Он упал на небольшой площадке, окруженной неясными контурами высоких колонн. Все закружилось, поплыло вверх. Стены перевернулись, заиграли разноцветными искрами. Из темного далека выдвинулась невысокая светлая фигура старика. «Тимур...» — туманно проползло в обмякшем сознании. «Тимур? — Почему?» Две мысли боролись. Вторая, тяжко ворочаясь, отступала во мрак. Старик протягивал чашу с водой. Вода расплескивалась и выливалась на пол.

— Пи-ить, — протянул Корелов.

Звук собственного голоса вернул его к действительности. Снова бойко застучали молоточки. К голове толчками приливала кровь. Он попробовал встать и, нагнувшись, увидел контуры ног. Они светились в густой темноте. И руки светились — голубоватым спокойным светом. Светлые мошки сбегали по высоким колоннам...

Он сделал несколько шагов вперед, споткнулся, скатился вниз по крутым ступеням. Сильная боль от удара заставила его застонать. Гулкое эхо повторило голос.

Здесь, внизу, светлячков было еще больше. Они то бледно мерцали, то вспыхивали и снова гасли. Приглядевшись, Корелов вспомнил старую легенду о мастере, который умел создавать иллюзию света. В белых мраморных стойках были сверху вниз вкраплены крупные алмазы. Грани переливались, играли слабыми призрачными огоньками.

Гулко ударило сердце: «Вот оно!» Корелов вспомнил про зажигалку. Слабый свет выхватил облицованную розовым камнем комнату. Колонны засверкали кровавыми блесками.

Корелов шагнул в невысокую нишу, свернул влево и вдруг почувствовал, как раздались вокруг него мрачные стены. Он стоял в просторном помещении, напоминающем юрту.

Или это снова бред?

Огромный свод был словно небо — вечернее темно-синее небо, усеянное звездами. Золотой рог полумесяца висел почти у самого горизонта. На него набегала легкая тучка. А чуть ниже, у земли, протянулась желтая ниточка рассвета.

В стенах смутно виднелись большие глубокие ниши, заполненные сосудами самых причудливых форм, фарфоровой посудой, золотыми и серебряными кувшинами и чашами. А рядом с нишами стояли высокие сундуки, высеченные из мрамора.
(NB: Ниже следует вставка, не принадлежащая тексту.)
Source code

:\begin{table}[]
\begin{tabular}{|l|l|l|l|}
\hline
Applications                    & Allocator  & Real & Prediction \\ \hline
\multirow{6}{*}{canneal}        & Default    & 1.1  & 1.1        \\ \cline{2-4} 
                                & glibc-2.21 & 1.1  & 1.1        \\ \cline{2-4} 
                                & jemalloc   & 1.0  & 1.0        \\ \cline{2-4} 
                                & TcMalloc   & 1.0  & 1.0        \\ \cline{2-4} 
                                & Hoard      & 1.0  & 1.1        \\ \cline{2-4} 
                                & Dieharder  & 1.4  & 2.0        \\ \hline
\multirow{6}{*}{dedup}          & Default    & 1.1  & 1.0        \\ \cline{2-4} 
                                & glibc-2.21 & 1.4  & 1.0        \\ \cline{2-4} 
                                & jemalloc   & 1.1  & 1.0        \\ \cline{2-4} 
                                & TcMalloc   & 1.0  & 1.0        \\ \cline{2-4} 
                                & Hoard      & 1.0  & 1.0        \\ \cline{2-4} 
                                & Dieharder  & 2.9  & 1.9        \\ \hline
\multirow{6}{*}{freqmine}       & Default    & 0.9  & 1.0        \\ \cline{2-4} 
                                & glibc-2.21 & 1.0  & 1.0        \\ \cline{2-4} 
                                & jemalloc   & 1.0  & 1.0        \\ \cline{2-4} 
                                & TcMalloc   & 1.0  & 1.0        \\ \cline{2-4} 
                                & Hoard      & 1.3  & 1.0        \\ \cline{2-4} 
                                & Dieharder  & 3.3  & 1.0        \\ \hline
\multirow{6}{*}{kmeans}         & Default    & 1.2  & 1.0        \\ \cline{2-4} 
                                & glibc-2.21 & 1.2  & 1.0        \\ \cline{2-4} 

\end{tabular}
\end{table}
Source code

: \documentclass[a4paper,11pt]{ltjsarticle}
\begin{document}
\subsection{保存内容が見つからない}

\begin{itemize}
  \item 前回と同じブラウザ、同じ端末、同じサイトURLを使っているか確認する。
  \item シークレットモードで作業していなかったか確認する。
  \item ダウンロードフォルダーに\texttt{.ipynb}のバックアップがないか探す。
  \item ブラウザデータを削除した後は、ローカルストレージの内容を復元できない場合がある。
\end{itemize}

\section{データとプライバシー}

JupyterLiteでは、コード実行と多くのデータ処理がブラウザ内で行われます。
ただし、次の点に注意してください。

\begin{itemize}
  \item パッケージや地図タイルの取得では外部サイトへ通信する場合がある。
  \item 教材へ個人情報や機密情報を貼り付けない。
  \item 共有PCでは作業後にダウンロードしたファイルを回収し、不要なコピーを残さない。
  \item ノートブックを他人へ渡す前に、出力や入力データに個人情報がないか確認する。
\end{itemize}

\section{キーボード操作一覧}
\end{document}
Слабея с каждой минутой, Корелов проковылял к одному из сундуков, с трудом приподнял тяжелую крышку. Под крышкой в темной глубине сундука рядами сложены бесценные рукописи. Их много. Они на пергаменте и папирусе, на темной коже и желтой бумаге. Здесь книги, свитки и просто листы, украшенные богатой миниатюрой. Расчеты Турагинского, исчисления звездного неба, план Самаркандской обсерватории, труды знаменитого историка Табарды. Здесь и работы Архимеда и труды его современника, великого математика Апполония.

Корелов не мог прочесть ни строки. Белый туман застилал ему глаза. Переходя от сундука к сундуку, он с радостным смехом открывал крышки, запускал в сундуки горячие руки. Дыхание с хрипом вырывалось из его груди. Пройдя весь круг, совершенно обессилевший, Корелов опустился у последнего сундука и еще раз восхищенным взглядом обвел небесный свод.